I've walked all 1940 meters of the walls surrounding the city. Nearly 2 kilometres (1.25 miles) doesn't sound like a lot but take into consideration that they're having one of the hottest summers in nearly 50 years and that a lot of stairs are involved as the walls vary in height towering above the city at 25 meters high at some points. There are three entrances to the walls and I started my walk on them at the Gate of Ploče. Once I reached the top of the steep staircase leading me to the top of the walls, I were immediately rewarded with stunning views of Fort Lovrijenac rising on a gorge 37 meters high. This fort defended Dubrovnik from attacks from both the land and the sea. It certainly earned the message carved into its doors: "Non bene pro toto libertas venditur Auro." ("Freedom can not be sold for all the treasures of the world").

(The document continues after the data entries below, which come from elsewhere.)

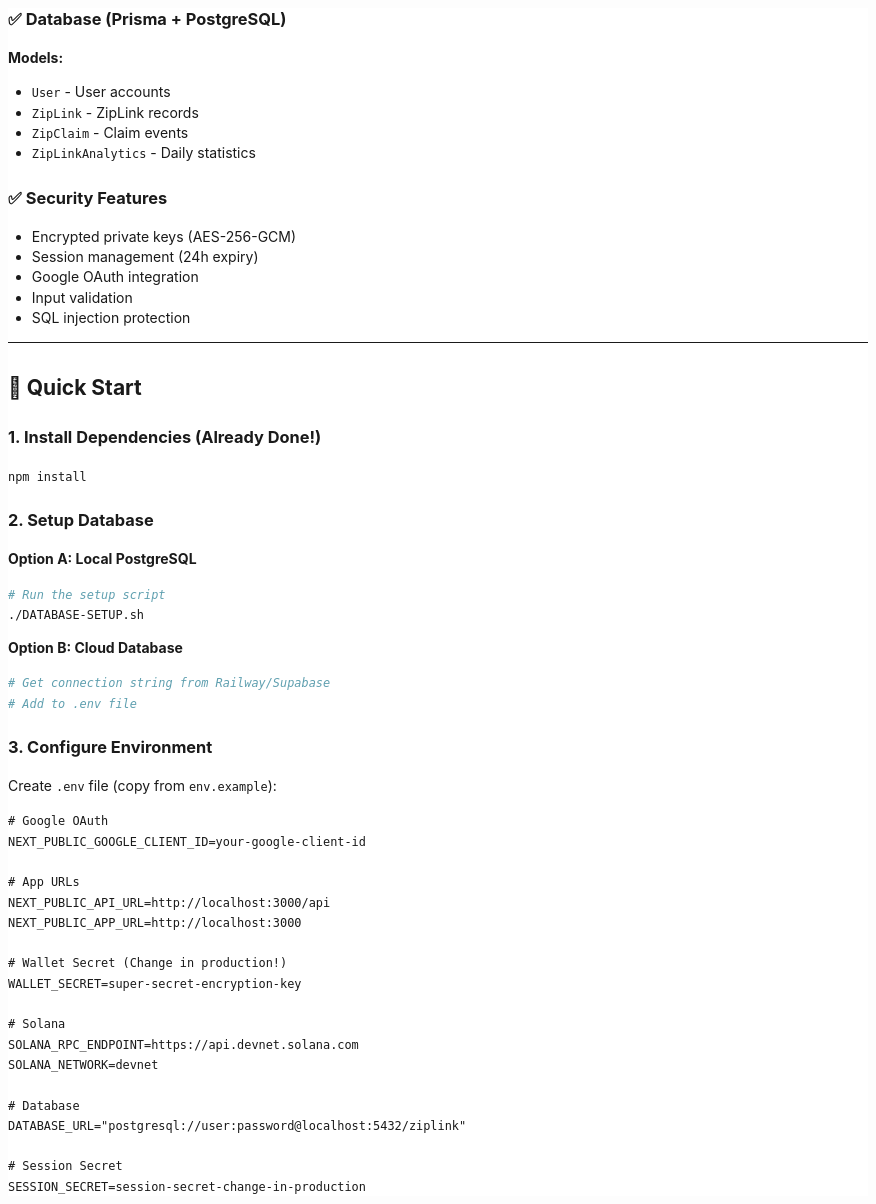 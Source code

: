 ### ✅ Database (Prisma + PostgreSQL)

**Models:**
- `User` - User accounts
- `ZipLink` - ZipLink records
- `ZipClaim` - Claim events
- `ZipLinkAnalytics` - Daily statistics

### ✅ Security Features

- Encrypted private keys (AES-256-GCM)
- Session management (24h expiry)
- Google OAuth integration
- Input validation
- SQL injection protection

---

## 🚀 Quick Start

### 1. Install Dependencies (Already Done!)
```bash
npm install
```

### 2. Setup Database

**Option A: Local PostgreSQL**
```bash
# Run the setup script
./DATABASE-SETUP.sh
```

**Option B: Cloud Database**
```bash
# Get connection string from Railway/Supabase
# Add to .env file
```

### 3. Configure Environment

Create `.env` file (copy from `env.example`):

```env
# Google OAuth
NEXT_PUBLIC_GOOGLE_CLIENT_ID=your-google-client-id

# App URLs
NEXT_PUBLIC_API_URL=http://localhost:3000/api
NEXT_PUBLIC_APP_URL=http://localhost:3000

# Wallet Secret (Change in production!)
WALLET_SECRET=super-secret-encryption-key

# Solana
SOLANA_RPC_ENDPOINT=https://api.devnet.solana.com
SOLANA_NETWORK=devnet

# Database
DATABASE_URL="postgresql://user:password@localhost:5432/ziplink"

# Session Secret
SESSION_SECRET=session-secret-change-in-production
```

While Dubrovnik went centuries without a war breaching its thick walls, the city was severely bombed during the Balkan Wars in the 1990's. Today, though, you would never know it — except by looking at the city’s rooftops. Bright orange roof tiles indicate roofs that were restored after the bombings.
Made 4,343 steps just in over two hours.
There are only three entrances to the city walls and once you’re up on them, traffic is one way. You’ll walk more than 1/2 way around before you come to the first exit. So bring water! There is also minimal shade, so if visiting in the summer, wear sunscreen.
Tickets are 100 kuna's (2015) for adults. Visiting times are from 8:30am – 6:30pm.